The Orientale, begun in Geneva in July 1898 and completed in Brussels in October of the same year, is a tone poem in a single movement with such identifying features as a constant flux in meter and tonality, assorted touches of exotica and the ever-present modal cast.

The element of musical orientalism, sufficiently pervasive to affect the titles of two successive works, suggests that Bloch was susceptible to such influences as the music of the Russian Five and the Hebrew melodies he heard sung or hummed by his father, Maurice.

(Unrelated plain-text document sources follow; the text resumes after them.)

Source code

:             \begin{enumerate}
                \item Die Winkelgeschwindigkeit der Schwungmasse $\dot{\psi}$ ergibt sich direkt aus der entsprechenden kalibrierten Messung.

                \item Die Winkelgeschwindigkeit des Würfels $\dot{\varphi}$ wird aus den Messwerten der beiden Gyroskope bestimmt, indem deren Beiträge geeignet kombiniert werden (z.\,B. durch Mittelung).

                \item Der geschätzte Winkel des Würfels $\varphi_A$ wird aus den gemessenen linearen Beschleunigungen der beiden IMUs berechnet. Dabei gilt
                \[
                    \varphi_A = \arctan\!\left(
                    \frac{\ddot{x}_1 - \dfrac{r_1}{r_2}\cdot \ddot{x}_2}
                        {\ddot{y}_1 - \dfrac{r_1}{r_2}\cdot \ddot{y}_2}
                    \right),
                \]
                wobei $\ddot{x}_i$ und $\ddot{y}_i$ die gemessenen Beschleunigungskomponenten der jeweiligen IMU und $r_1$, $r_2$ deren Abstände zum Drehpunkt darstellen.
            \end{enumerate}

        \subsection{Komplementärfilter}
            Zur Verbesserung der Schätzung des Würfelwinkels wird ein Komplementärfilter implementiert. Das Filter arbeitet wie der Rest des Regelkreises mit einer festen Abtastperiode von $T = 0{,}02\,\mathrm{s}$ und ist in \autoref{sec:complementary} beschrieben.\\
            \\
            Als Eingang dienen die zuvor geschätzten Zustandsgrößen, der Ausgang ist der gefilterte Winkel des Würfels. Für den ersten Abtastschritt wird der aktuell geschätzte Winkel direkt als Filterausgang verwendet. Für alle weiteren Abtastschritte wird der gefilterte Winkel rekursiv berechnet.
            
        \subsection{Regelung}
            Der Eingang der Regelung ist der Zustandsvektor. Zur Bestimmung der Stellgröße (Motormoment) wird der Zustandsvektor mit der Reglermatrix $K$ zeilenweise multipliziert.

During the period 1897-99, when Bloch's teachers in Brussels were Eugène Ysaÿe and Franck's pupil François Rasse, he produced two works for violin (the orchestrations, however, were not completed). Once again the youthful Swiss shows his malleability by writing music which displays elegance, taste and refinement, Franco-Belgian attributes reflecting the predilections of his teachers. Indeed, the treatment of the solo violin in an obbligato manner, the cyclic handling of thematic material, and the relative absence of bombast and grandiloquence suggest a decided tilt toward the Franckian tradition. These works, the Poème concertante (1898) and the Concerto (1899), based on the same motifs and both single-movement compositions, indicate a movement away from the programmatic effusions favored in Geneva.

Following the three years in Brussels, Bloch journeyed to Frankfurt, and began a course of study under the celebrated teacher Ivan Knorr, concerning whom the apprentice musician commented: "He was a profoundly great pedagogue. He taught me the greatest thing of all—he taught me to teach myself."1 The principal work of this period, the symphonic poem Vivre-Aimer, composed between November 6 and December 3, 1900, is a return to the extra-musical essay; the composer had originally planned a thematic guide to this Lisztian creation. Dedicated to Jaques-Dalcroze, Vivre-Aimer had specifically descriptive thematic content; on the page following the title page of the unpublished manuscript, various headings, though crossed out, are still identifiable. These include "La révolte contre la vie, L'amour," and "La destinée inexorable."

Knorr's thorough schooling becomes observable as Bloch passes from an amateur to a disciplined craftsman. Unlike the situation in the Symphonie orientale, the themes here are not reiterated ad infinitum, the orchestration is deft and the composition is not marred by excessive length. While Vivre-Aimer falls into the mainstream of the German post-romantic idiom with its large opulent orchestra and its thematic metamorphoses, French characteristics, notably the coloristic use of solo instruments and cyclical form, are also present. As his teacher had wished it, Bloch was now his own master.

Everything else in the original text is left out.